Lebih dari 200 jurnal kesehatan menyerukan tindakan segera terhadap krisis iklim | krisis iklim


Lebih dari 200 jurnal kesehatan di seluruh dunia menerbitkan editorial yang menyerukan para pemimpin untuk mengambil tindakan segera terhadap perubahan iklim dan melindungi kesehatan.

British Medical Journal mengatakan ini adalah pertama kalinya beberapa publikasi berkumpul untuk mengeluarkan pernyataan yang sama, yang mencerminkan gawatnya situasi.

Editorial, yang diterbitkan menjelang Sidang Umum Perserikatan Bangsa-Bangsa dan KTT iklim COP26 di Glasgow pada bulan November, mengatakan, “Sebelum pertemuan penting ini, kami – editor jurnal kesehatan di seluruh dunia – menyerukan tindakan segera untuk menjaga rata-rata suhu global naik lebih rendah Dari 1,5 derajat Celcius, hentikan perusakan alam, lindungi kesehatan.

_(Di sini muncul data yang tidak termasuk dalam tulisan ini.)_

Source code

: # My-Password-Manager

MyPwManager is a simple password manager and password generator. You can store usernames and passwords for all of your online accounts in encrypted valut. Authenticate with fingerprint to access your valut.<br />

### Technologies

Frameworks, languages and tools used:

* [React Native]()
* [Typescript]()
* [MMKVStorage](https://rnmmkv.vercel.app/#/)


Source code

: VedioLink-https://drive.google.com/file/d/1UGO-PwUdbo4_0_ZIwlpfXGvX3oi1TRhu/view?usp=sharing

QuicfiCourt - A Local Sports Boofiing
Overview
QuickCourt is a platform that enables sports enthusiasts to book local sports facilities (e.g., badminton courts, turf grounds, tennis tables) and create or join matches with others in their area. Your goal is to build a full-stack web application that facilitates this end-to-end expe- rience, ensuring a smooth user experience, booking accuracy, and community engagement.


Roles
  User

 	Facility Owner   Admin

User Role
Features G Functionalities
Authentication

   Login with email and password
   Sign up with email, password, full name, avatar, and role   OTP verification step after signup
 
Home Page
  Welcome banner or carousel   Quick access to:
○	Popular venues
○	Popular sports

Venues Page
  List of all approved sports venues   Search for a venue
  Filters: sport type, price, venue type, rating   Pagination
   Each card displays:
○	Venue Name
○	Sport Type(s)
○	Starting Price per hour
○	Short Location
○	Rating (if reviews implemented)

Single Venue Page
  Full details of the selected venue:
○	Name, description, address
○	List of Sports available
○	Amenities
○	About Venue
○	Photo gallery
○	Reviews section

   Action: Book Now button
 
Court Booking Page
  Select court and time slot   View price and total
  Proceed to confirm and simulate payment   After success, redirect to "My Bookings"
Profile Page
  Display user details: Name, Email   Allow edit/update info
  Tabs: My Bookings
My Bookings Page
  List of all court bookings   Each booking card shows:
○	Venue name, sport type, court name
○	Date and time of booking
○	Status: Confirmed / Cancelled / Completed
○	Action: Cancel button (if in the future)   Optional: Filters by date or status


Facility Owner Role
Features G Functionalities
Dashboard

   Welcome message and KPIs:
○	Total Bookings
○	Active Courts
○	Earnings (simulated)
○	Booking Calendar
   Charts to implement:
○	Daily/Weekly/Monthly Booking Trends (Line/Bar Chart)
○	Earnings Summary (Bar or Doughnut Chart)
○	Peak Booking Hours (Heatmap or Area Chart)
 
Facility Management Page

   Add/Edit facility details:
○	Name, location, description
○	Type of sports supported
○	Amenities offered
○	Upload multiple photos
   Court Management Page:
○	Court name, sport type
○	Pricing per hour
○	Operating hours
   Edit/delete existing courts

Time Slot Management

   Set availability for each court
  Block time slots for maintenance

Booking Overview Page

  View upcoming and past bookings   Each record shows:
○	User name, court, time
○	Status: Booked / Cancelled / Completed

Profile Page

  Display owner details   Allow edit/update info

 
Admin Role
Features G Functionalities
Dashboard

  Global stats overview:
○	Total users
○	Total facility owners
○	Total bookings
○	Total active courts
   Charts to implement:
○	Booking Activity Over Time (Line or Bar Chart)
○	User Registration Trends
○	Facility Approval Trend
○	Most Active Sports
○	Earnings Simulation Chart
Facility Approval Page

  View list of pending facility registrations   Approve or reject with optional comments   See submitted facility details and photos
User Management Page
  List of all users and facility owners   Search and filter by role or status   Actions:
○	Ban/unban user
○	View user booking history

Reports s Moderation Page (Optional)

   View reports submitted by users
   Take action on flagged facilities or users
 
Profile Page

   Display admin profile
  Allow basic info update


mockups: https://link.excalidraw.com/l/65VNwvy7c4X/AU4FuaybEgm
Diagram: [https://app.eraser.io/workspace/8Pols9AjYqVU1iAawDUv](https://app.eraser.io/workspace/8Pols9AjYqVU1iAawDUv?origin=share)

“Kesehatan sudah dipengaruhi oleh kenaikan suhu global dan kehancuran alam, situasi yang menjadi perhatian para profesional kesehatan selama beberapa dekade.

“Ilmu pengetahuan tidak diragukan lagi. Peningkatan global 1,5°C di atas rata-rata pra-industri dan hilangnya keanekaragaman hayati yang terus berlanjut mengancam kerusakan kesehatan bencana yang tidak mungkin dapat dibalikkan.

Terlepas dari keasyikan dunia yang diperlukan dengan Covid-19, kita tidak bisa menunggu pandemi berlalu untuk mengurangi emisi dengan cepat.

Mencerminkan gravitasi saat ini, editorial ini muncul di majalah kesehatan di seluruh dunia.

“Kami bersatu dalam mengakui bahwa hanya perubahan mendasar dan adil pada masyarakat yang akan membalikkan arah kami saat ini.”

Dia menambahkan: “Ancaman terbesar bagi kesehatan masyarakat global adalah kegagalan terus-menerus dari para pemimpin dunia untuk menjaga kenaikan suhu global di bawah 1,5°C dan memulihkan alam.

“Perubahan mendesak harus dilakukan di tingkat masyarakat yang akan mengarah pada dunia yang lebih adil dan lebih sehat.

“Kami, sebagai editor jurnal kesehatan, menyerukan kepada pemerintah dan pemimpin lainnya untuk mengambil tindakan, menandai tahun 2021 sebagai tahun dunia akhirnya berubah arah.”

Dr Fiona Godley, Pemimpin Redaksi British Medical Journal dan salah satu penulis editorial mengatakan: “Para profesional kesehatan telah berada di garis depan krisis Covid-19 dan bersatu dalam memperingatkan bahwa suhu melebihi 1,5 derajat Celcius. dan membiarkan perusakan alam berlanjut akan membawa krisis paling mematikan berikutnya.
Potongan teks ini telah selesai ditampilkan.